October 16, 2006; 04:38 AM
According to Microsoft’s IEBlog, IE7 will be released this month via
Automatic Update. Companies are being advised to take a risk assessment
of their organisation to decide if they should globally deploy the
browser.
Deri Jones, CEO of webtesters of SciVisum comments:
“IE7 may at first appear better and more standards compliant than
IE6, but as it comes with almost as many bugs, overall it leaves one
disappointed! IE7 fails even to catch up to where other browsers like
Firefox have been for some years with their CSS and HTML support.
Indeed developers will be left frustrated that Important elements of
CSS 2.1 are still not handled.”
”As it looks like Microsoft have decided to push the upgrade to IE7
out through windows update within weeks of IE7’s release, this means
that zillions of users are going to be upgraded without them really
being aware, and the volume of calls to corporate help desks and
home-user ISPs is likely to be a nightmare. Plus the pressure will
really be on web developers to sort things out 'right now'.”

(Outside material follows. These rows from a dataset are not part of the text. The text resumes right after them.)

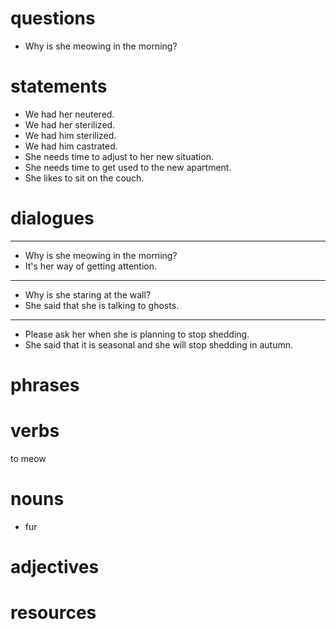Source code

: # questions
- Why is she meowing in the morning?

# statements
- We had her neutered.
- We had her sterilized.
- We had him sterilized.
- We had him castrated.
- She needs time to adjust to her new situation.
- She needs time to get used to the new apartment.
- She likes to sit on the couch.


# dialogues
---
- Why is she meowing in the morning?
- It's her way of getting attention.

---
- Why is she staring at the wall?
- She said that she is talking to ghosts.

---
- Please ask her when she is planning to stop shedding.
- She said that it is seasonal and she will stop shedding in autumn.



# phrases

# verbs
to meow

# nouns
- fur

# adjectives

# resources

“Microsoft’s failure to implement a mode in IE7 that makes it
display a page as if it was IE6 (and which can be triggered by code in
the web page) could be short sighted."
This option would give web developers the ability to decide
themselves when they're ready for IE7. If a site needs a bit of tidy up
to fall in line with IE7, then it just may not be convenient for a
business to address that immediately, rather than incorporate it into
existing work schedules.”
“Indeed, as others have commented, it is arrogant of Microsoft to
expect the internet to change and fall in line with their software and
not the other way around - an error in judgment that could come back to
haunt them! Particularly as news of IE7’s release could pre-empt many
'slow adopters' finally making the move to Firefox. Indeed as users
can't run both IE6 and IE7 on the same PC, if you hit a site that fails
using IE7 it could well prove to be the only option.”
About SciVisum:
SciVisum is a UK based web site testing specialist, helping clients
to reduce lost sales online by identifying where and when user
experience suffers.
The services provide vital data not available by web-analytics or other web monitoring:
* when invisible errors impact users but are invisible to the in-house teams
* when wrong or missing page content forces users to abandon their purchase journeys
* what % of marketing campaign traffic is lost due to
under-capacity in one or more vital steps such as 'add to basket' or
'checkout' pages.
The company's services measure the performance and functionality of
client's business-critical on-line systems. Using the multi-page User
Journeys approach to measurement, SciVisum's metrics provide real time
KPIs and act as a common language between the business and marketing
teams who work daily with journey concepts of Add-to-Basket, Checkout,
Register, pay-online, login and etc; and the web technical teams who
need precise input as to which step of which journey is
under-performing, when and how, in order for them to most effectively
apply technical resources to close the problem gaps.